**WORK TO COMPLETE:** Return the lines below exactly, from the first one through the line that has "For free boundary". Leave out everything after it.

**DATA FOR PROCESSING:**

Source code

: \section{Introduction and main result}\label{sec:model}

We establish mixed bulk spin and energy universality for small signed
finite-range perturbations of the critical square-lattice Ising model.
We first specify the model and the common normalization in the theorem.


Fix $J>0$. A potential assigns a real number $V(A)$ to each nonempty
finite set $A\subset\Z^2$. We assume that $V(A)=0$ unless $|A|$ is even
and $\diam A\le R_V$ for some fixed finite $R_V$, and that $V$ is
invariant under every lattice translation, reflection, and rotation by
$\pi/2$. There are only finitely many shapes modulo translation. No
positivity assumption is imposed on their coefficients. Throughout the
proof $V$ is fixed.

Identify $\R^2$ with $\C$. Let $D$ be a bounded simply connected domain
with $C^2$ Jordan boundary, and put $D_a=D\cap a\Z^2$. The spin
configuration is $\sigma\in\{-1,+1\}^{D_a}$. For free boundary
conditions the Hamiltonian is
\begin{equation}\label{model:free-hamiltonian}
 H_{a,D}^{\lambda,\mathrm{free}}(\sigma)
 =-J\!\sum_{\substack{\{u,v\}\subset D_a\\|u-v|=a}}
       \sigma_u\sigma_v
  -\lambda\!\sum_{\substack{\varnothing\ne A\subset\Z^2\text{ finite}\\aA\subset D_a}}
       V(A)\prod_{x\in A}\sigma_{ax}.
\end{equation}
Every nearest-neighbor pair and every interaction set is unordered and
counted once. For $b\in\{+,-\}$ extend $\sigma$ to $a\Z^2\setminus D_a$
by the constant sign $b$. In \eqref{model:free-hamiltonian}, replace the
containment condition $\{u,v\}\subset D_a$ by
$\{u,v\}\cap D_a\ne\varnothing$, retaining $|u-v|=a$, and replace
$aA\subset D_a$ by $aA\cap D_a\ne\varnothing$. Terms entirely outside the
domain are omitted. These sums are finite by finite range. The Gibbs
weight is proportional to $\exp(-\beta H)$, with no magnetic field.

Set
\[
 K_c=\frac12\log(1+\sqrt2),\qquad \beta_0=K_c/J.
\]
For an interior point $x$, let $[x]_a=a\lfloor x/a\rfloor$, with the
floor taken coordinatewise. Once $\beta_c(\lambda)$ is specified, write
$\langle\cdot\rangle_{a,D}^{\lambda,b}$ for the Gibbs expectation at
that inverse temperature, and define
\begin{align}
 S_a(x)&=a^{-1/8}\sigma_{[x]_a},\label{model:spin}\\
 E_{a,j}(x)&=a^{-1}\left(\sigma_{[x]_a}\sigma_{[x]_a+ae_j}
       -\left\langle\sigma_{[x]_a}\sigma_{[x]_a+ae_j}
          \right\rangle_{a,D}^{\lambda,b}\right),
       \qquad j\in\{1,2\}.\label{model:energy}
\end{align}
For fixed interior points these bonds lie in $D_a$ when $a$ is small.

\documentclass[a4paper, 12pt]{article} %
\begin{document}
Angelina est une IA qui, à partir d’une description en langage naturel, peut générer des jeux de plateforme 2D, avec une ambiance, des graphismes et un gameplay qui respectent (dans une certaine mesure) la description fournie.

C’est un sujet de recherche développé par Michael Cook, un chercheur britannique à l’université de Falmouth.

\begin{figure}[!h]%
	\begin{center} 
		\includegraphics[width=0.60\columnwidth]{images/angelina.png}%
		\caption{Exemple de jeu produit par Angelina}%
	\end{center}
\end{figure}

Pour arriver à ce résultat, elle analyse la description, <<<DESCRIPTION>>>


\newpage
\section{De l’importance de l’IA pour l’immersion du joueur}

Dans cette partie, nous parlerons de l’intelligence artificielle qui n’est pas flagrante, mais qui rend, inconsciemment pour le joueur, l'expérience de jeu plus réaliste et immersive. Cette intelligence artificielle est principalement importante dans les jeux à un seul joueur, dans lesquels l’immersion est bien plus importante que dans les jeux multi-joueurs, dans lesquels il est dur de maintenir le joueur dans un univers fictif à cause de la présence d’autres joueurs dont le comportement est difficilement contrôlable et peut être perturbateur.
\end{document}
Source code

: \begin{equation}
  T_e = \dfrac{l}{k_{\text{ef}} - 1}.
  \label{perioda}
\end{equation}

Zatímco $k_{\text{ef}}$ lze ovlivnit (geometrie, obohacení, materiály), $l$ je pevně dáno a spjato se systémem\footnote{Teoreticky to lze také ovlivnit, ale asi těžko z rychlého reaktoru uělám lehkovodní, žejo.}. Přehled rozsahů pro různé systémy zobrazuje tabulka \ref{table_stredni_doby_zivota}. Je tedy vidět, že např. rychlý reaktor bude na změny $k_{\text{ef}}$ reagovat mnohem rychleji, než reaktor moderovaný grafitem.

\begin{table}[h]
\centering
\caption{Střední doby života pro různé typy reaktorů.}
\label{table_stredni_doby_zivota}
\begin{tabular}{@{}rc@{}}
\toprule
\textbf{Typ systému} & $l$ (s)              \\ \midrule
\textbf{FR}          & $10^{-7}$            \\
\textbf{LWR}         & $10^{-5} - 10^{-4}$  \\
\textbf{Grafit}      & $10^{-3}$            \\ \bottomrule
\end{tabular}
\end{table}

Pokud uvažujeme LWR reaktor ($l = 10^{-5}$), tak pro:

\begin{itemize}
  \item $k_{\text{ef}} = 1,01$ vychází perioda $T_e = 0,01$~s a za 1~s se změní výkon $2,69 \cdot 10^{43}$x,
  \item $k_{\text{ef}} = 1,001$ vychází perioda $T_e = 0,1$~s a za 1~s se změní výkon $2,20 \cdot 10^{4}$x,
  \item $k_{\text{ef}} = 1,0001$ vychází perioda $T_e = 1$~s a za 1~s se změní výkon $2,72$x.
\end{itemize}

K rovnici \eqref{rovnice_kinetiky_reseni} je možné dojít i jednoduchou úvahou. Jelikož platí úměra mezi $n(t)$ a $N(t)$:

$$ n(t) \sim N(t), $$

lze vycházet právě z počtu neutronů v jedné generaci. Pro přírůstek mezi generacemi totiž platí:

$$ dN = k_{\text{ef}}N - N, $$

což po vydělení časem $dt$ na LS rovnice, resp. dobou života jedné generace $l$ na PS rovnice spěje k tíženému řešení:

**COMPLETED EXERCISE:**
Source code

: \section{Introduction and main result}\label{sec:model}

We establish mixed bulk spin and energy universality for small signed
finite-range perturbations of the critical square-lattice Ising model.
We first specify the model and the common normalization in the theorem.


Fix $J>0$. A potential assigns a real number $V(A)$ to each nonempty
finite set $A\subset\Z^2$. We assume that $V(A)=0$ unless $|A|$ is even
and $\diam A\le R_V$ for some fixed finite $R_V$, and that $V$ is
invariant under every lattice translation, reflection, and rotation by
$\pi/2$. There are only finitely many shapes modulo translation. No
positivity assumption is imposed on their coefficients. Throughout the
proof $V$ is fixed.

Identify $\R^2$ with $\C$. Let $D$ be a bounded simply connected domain
with $C^2$ Jordan boundary, and put $D_a=D\cap a\Z^2$. The spin
configuration is $\sigma\in\{-1,+1\}^{D_a}$. For free boundary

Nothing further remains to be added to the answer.